Recent advances in quadrupedal robots have demonstrated impressive agility and the ability to traverse diverse terrains. However, hardware issues, such as motor overheating or joint locking, may occur during long-distance walking or traversing through rough terrains leading to locomotion failures. Although several studies have proposed fault-tolerant control methods for quadrupedal robots, there are still challenges in traversing unstructured terrains.

In this paper, we propose DreamFLEX, a robust fault-tolerant locomotion controller that enables a quadrupedal robot to traverse complex environments even under joint failure conditions. DreamFLEX integrates an explicit failure estimation and modulation network that jointly estimates the robot's joint fault vector and utilizes this information to adapt the locomotion pattern to faulty conditions in real-time, enabling quadrupedal robots to maintain stability and performance in rough terrains. Experimental results demonstrate that DreamFLEX outperforms existing methods in both simulation and real-world scenarios, effectively managing hardware failures while maintaining robust locomotion performance.

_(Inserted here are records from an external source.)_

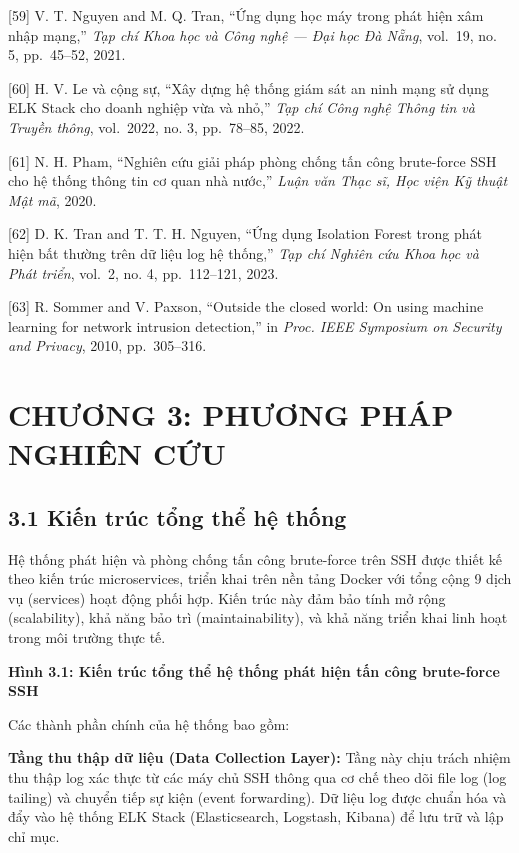 \documentclass[
  a4paper]{report}
\begin{document}
{[}59{]} V. T. Nguyen and M. Q. Tran, ``Ứng dụng học máy trong phát hiện
xâm nhập mạng,'' \emph{Tạp chí Khoa học và Công nghệ --- Đại học Đà
Nẵng}, vol.~19, no. 5, pp.~45--52, 2021.

{[}60{]} H. V. Le và cộng sự, ``Xây dựng hệ thống giám sát an ninh mạng
sử dụng ELK Stack cho doanh nghiệp vừa và nhỏ,'' \emph{Tạp chí Công nghệ
Thông tin và Truyền thông}, vol.~2022, no. 3, pp.~78--85, 2022.

{[}61{]} N. H. Pham, ``Nghiên cứu giải pháp phòng chống tấn công
brute-force SSH cho hệ thống thông tin cơ quan nhà nước,'' \emph{Luận
văn Thạc sĩ, Học viện Kỹ thuật Mật mã}, 2020.

{[}62{]} D. K. Tran and T. T. H. Nguyen, ``Ứng dụng Isolation Forest
trong phát hiện bất thường trên dữ liệu log hệ thống,'' \emph{Tạp chí
Nghiên cứu Khoa học và Phát triển}, vol.~2, no. 4, pp.~112--121, 2023.

{[}63{]} R. Sommer and V. Paxson, ``Outside the closed world: On using
machine learning for network intrusion detection,'' in \emph{Proc. IEEE
Symposium on Security and Privacy}, 2010, pp.~305--316.

\chapter{CHƯƠNG 3: PHƯƠNG PHÁP NGHIÊN
CỨU}\label{chux1b0ux1a1ng-3-phux1b0ux1a1ng-phuxe1p-nghiuxean-cux1ee9u}

\section{3.1 Kiến trúc tổng thể hệ
thống}\label{kiux1ebfn-truxfac-tux1ed5ng-thux1ec3-hux1ec7-thux1ed1ng}

Hệ thống phát hiện và phòng chống tấn công brute-force trên SSH được
thiết kế theo kiến trúc microservices, triển khai trên nền tảng Docker
với tổng cộng 9 dịch vụ (services) hoạt động phối hợp. Kiến trúc này đảm
bảo tính mở rộng (scalability), khả năng bảo trì (maintainability), và
khả năng triển khai linh hoạt trong môi trường thực tế.

\textbf{Hình 3.1: Kiến trúc tổng thể hệ thống phát hiện tấn công
brute-force SSH}

Các thành phần chính của hệ thống bao gồm:

\textbf{Tầng thu thập dữ liệu (Data Collection Layer):} Tầng này chịu
trách nhiệm thu thập log xác thực từ các máy chủ SSH thông qua cơ chế
theo dõi file log (log tailing) và chuyển tiếp sự kiện (event
forwarding). Dữ liệu log được chuẩn hóa và đẩy vào hệ thống ELK Stack
(Elasticsearch, Logstash, Kibana) để lưu trữ và lập chỉ mục.
\end{document}
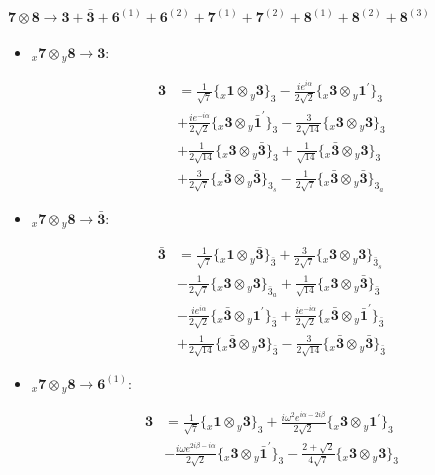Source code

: \documentclass[english]{article}
\newcommand{\cgEqFontsize}{\large}
\newcommand{\rep}[1]{\mathbf{#1}}
\newcommand{\repx}[2]{{}_{#2}\mathbf{#1}}
\newcommand{\tsprod}[2]{\rep{#1}\otimes\rep{#2}}
\newcommand{\tsprodx}[2]{\repx{#1}{x}\otimes\repx{#2}{y}}
\newcommand{\subcgt}[3]{\big\{ \tsprodx{#1}{#2}\big\}^{}_{#3}}
\begin{document}
\paragraph*{\cgEqFontsize $\tsprod{7}{8}\to\rep{3}+\rep{\bar{3}}+\rep{6}^{(1)}+\rep{6}^{(2)}+\rep{7}^{(1)}+\rep{7}^{(2)}+\rep{8}^{(1)}+\rep{8}^{(2)}+\rep{8}^{(3)}$}
\begin{itemize}
\item $\tsprodx{7}{8}\to\rep{3}$:
\begin{fleqn}
\begin{align*}
\rep{3} & = \frac{1}{\sqrt{7}}\subcgt{1}{3}{3}-\frac{i e^{i \alpha }}{2 \sqrt{2}}\subcgt{3}{1^{\prime}}{3} \\ 
 & +\frac{i e^{-i \alpha }}{2 \sqrt{2}}\subcgt{3}{\bar{1}^{\prime}}{3}-\frac{3}{2 \sqrt{14}}\subcgt{3}{3}{3} \\ 
 & +\frac{1}{2 \sqrt{14}}\subcgt{3}{\bar{3}}{3}+\frac{1}{\sqrt{14}}\subcgt{\bar{3}}{3}{3} \\ 
 & +\frac{3}{2 \sqrt{7}}\subcgt{\bar{3}}{\bar{3}}{3_{s}}-\frac{1}{2 \sqrt{7}}\subcgt{\bar{3}}{\bar{3}}{3_{a}}
\end{align*}
\end{fleqn}
\item $\tsprodx{7}{8}\to\rep{\bar{3}}$:
\begin{fleqn}
\begin{align*}
\rep{\bar{3}} & = \frac{1}{\sqrt{7}}\subcgt{1}{\bar{3}}{\bar{3}}+\frac{3}{2 \sqrt{7}}\subcgt{3}{3}{\bar{3}_{s}} \\ 
 & -\frac{1}{2 \sqrt{7}}\subcgt{3}{3}{\bar{3}_{a}}+\frac{1}{\sqrt{14}}\subcgt{3}{\bar{3}}{\bar{3}} \\ 
 & -\frac{i e^{i \alpha }}{2 \sqrt{2}}\subcgt{\bar{3}}{1^{\prime}}{\bar{3}}+\frac{i e^{-i \alpha }}{2 \sqrt{2}}\subcgt{\bar{3}}{\bar{1}^{\prime}}{\bar{3}} \\ 
 & +\frac{1}{2 \sqrt{14}}\subcgt{\bar{3}}{3}{\bar{3}}-\frac{3}{2 \sqrt{14}}\subcgt{\bar{3}}{\bar{3}}{\bar{3}}
\end{align*}
\end{fleqn}
\item $\tsprodx{7}{8}\to\rep{6}^{(1)}$:
\begin{fleqn}
\begin{align*}
\rep{3} & = \frac{1}{\sqrt{7}}\subcgt{1}{3}{3}+\frac{i \omega ^2 e^{i \alpha -2 i \beta }}{2 \sqrt{2}}\subcgt{3}{1^{\prime}}{3} \\ 
 & -\frac{i \omega  e^{2 i \beta -i \alpha }}{2 \sqrt{2}}\subcgt{3}{\bar{1}^{\prime}}{3}-\frac{2+\sqrt{2}}{4 \sqrt{7}}\subcgt{3}{3}{3} \\ 

\end{align*}
\end{fleqn}
\end{itemize}
\end{document}
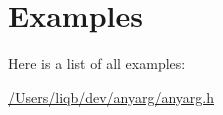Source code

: \section{Examples}
Here is a list of all examples\+:\begin{DoxyCompactItemize}
\item 
\hyperlink{_2_users_2liqb_2dev_2anyarg_2anyarg_8h-example}{/\+Users/liqb/dev/anyarg/anyarg.\+h}
\end{DoxyCompactItemize}
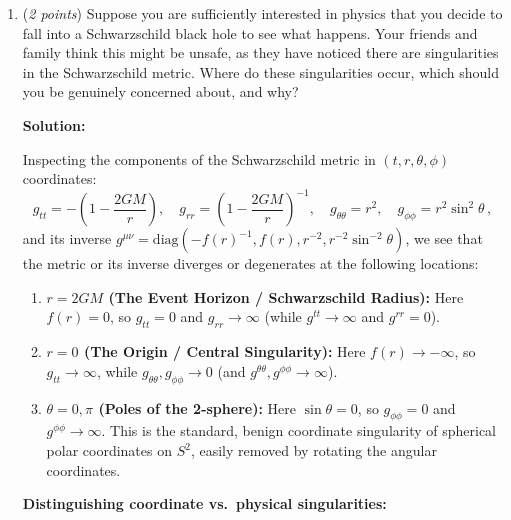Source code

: \documentclass[12pt]{article}
\newcommand{\be}{\begin{equation}}
\newcommand{\ee}{\end{equation}}
\begin{document}
\begin{enumerate}[label=\alph*)]
\item  (\emph{2 points}) Suppose you are sufficiently interested in physics that you decide to fall into a Schwarzschild black hole to see what happens. Your friends and family think this might be unsafe, as they have noticed there are singularities in the Schwarzschild metric. Where do these singularities occur, which should you be genuinely concerned about, and why? 

\medskip
\noindent\textbf{Solution:}

Inspecting the components of the Schwarzschild metric in $(t,r,\theta,\phi)$ coordinates:
\be
g_{tt} = -\left(1 - \frac{2GM}{r}\right), \quad g_{rr} = \left(1 - \frac{2GM}{r}\right)^{-1}, \quad g_{\theta\theta} = r^2, \quad g_{\phi\phi} = r^2\sin^2\theta \,,
\ee
and its inverse $g^{\mu\nu} = \mathrm{diag}(-f(r)^{-1}, f(r), r^{-2}, r^{-2}\sin^{-2}\theta)$, we see that the metric or its inverse diverges or degenerates at the following locations:
\begin{enumerate}[label=\arabic*.]
\item \textbf{$r = 2GM$ (The Event Horizon / Schwarzschild Radius):} Here $f(r) = 0$, so $g_{tt} = 0$ and $g_{rr} \to \infty$ (while $g^{tt} \to \infty$ and $g^{rr} = 0$).
\item \textbf{$r = 0$ (The Origin / Central Singularity):} Here $f(r) \to -\infty$, so $g_{tt} \to \infty$, while $g_{\theta\theta}, g_{\phi\phi} \to 0$ (and $g^{\theta\theta}, g^{\phi\phi} \to \infty$).
\item \textbf{$\theta = 0, \pi$ (Poles of the 2-sphere):} Here $\sin\theta = 0$, so $g_{\phi\phi} = 0$ and $g^{\phi\phi} \to \infty$. This is the standard, benign coordinate singularity of spherical polar coordinates on $S^2$, easily removed by rotating the angular coordinates.
\end{enumerate}

\noindent\textbf{Distinguishing coordinate vs.\ physical singularities:}


\end{enumerate}
\end{document}

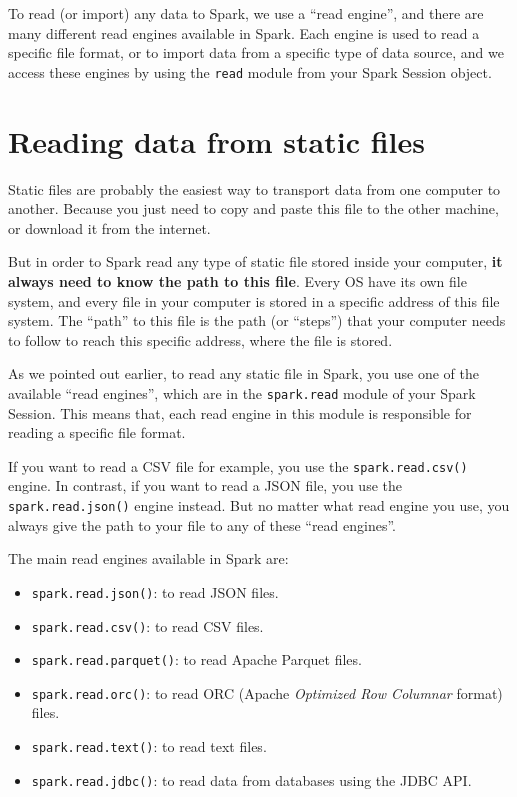 \documentclass[
  11pt,
  letterpaper,
  DIV=11,
  numbers=noendperiod]{scrreprt}
\providecommand{\tightlist}{%
  \setlength{\itemsep}{0pt}\setlength{\parskip}{0pt}}\usepackage{longtable,booktabs,array}
\begin{document}
To read (or import) any data to Spark, we use a ``read engine'', and
there are many different read engines available in Spark. Each engine is
used to read a specific file format, or to import data from a specific
type of data source, and we access these engines by using the
\texttt{read} module from your Spark Session object.

\section{Reading data from static files}\label{sec-read-files}

Static files are probably the easiest way to transport data from one
computer to another. Because you just need to copy and paste this file
to the other machine, or download it from the internet.

But in order to Spark read any type of static file stored inside your
computer, \textbf{it always need to know the path to this file}. Every
OS have its own file system, and every file in your computer is stored
in a specific address of this file system. The ``path'' to this file is
the path (or ``steps'') that your computer needs to follow to reach this
specific address, where the file is stored.

As we pointed out earlier, to read any static file in Spark, you use one
of the available ``read engines'', which are in the \texttt{spark.read}
module of your Spark Session. This means that, each read engine in this
module is responsible for reading a specific file format.

If you want to read a CSV file for example, you use the
\texttt{spark.read.csv()} engine. In contrast, if you want to read a
JSON file, you use the \texttt{spark.read.json()} engine instead. But no
matter what read engine you use, you always give the path to your file
to any of these ``read engines''.

The main read engines available in Spark are:

\begin{itemize}
\tightlist
\item
  \texttt{spark.read.json()}: to read JSON files.
\item
  \texttt{spark.read.csv()}: to read CSV files.
\item
  \texttt{spark.read.parquet()}: to read Apache Parquet files.
\item
  \texttt{spark.read.orc()}: to read ORC (Apache \emph{Optimized Row
  Columnar} format) files.
\item
  \texttt{spark.read.text()}: to read text files.
\item
  \texttt{spark.read.jdbc()}: to read data from databases using the JDBC
  API.
\end{itemize}
\end{document}
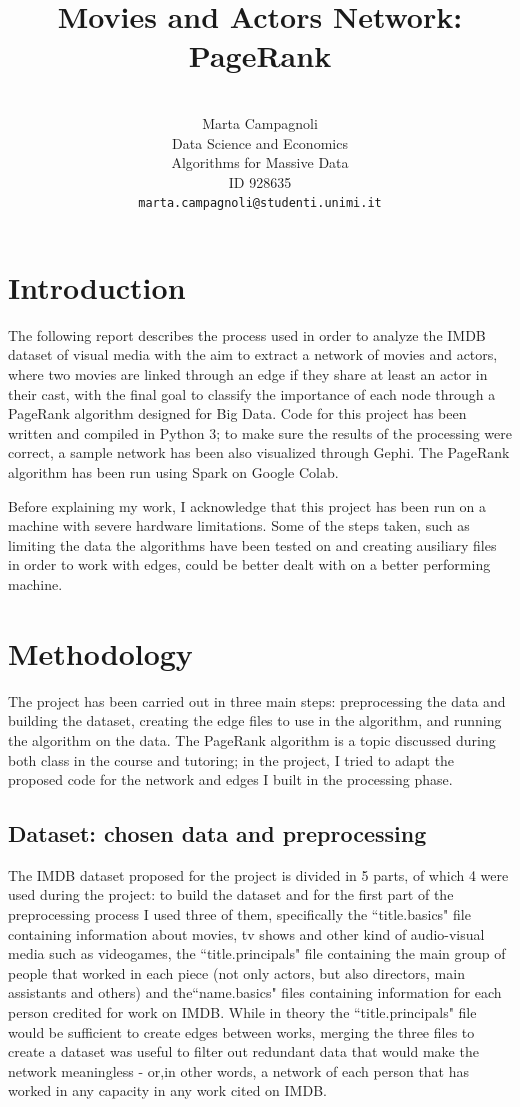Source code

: \documentclass[11pt]{article}
\title{Movies and Actors Network: PageRank}
\author{\\Marta Campagnoli\\
  Data Science and Economics\\
  Algorithms for Massive Data\\
  ID 928635\\
  {\tt marta.campagnoli@studenti.unimi.it}}
\date{}
\begin{document}
\maketitle


\section{Introduction}

The following report describes the process used in order to analyze the IMDB dataset of visual media with the aim to extract a network of movies and actors, where two movies are linked through an edge if they share at least an actor in their cast, with the final goal to classify the importance of each node through a PageRank algorithm designed for Big Data. Code for this project has been written and compiled in Python 3; to make sure the results of the processing were correct, a sample network has been also visualized through Gephi. The PageRank algorithm has been run using Spark on Google Colab.

Before explaining my work, I acknowledge that this project has been run on a machine with severe hardware limitations. Some of the steps taken, such as limiting the data the algorithms have been tested on and creating ausiliary files in order to work with edges, could be better dealt with on a better performing machine.

\section{Methodology}

The project has been carried out in three main steps: preprocessing the data and building the dataset, creating the edge files to use in the algorithm, and running the algorithm on the data.
The PageRank algorithm is a topic discussed during both class in the course and tutoring; in the project, I tried to adapt the proposed code for the network and edges I built in the processing phase.

\subsection{Dataset: chosen data and preprocessing}

The IMDB dataset proposed for the project is divided in 5 parts, of which 4 were used during the project: to build the dataset and for the first part of the preprocessing process I used three of them, specifically the ``title.basics" file containing information about movies, tv shows and other kind of audio-visual media such as videogames, the ``title.principals" file containing the main group of people that worked in each piece (not only actors, but also directors, main assistants and others) and the``name.basics" files containing information for each person credited for work on IMDB. While in theory the ``title.principals" file would be sufficient to create edges between works, merging the three files to create a dataset was useful to filter out redundant data that would make the network meaningless - or,in other words, a network of each person that has worked in any capacity in any work cited on IMDB.\\
\end{document}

The overall architecture of DreamFLEX. (a) DreamFLEX is trained via deep reinforcement learning with only proprioceptive information based on an asymmetric actor-critic architecture. (b) To deal with abnormal situations for quadrupedal robots, each agent is trained with randomly assigned normal or faulty conditions. (c) Subsequently, a failure estimation and modulation network (FEMNet) estimates the failure vector and leverages it to modulate the latent embedding for the policy network. This framework enables the robot to autonomously estimate its failure joints and leverage this information to traverse various terrains.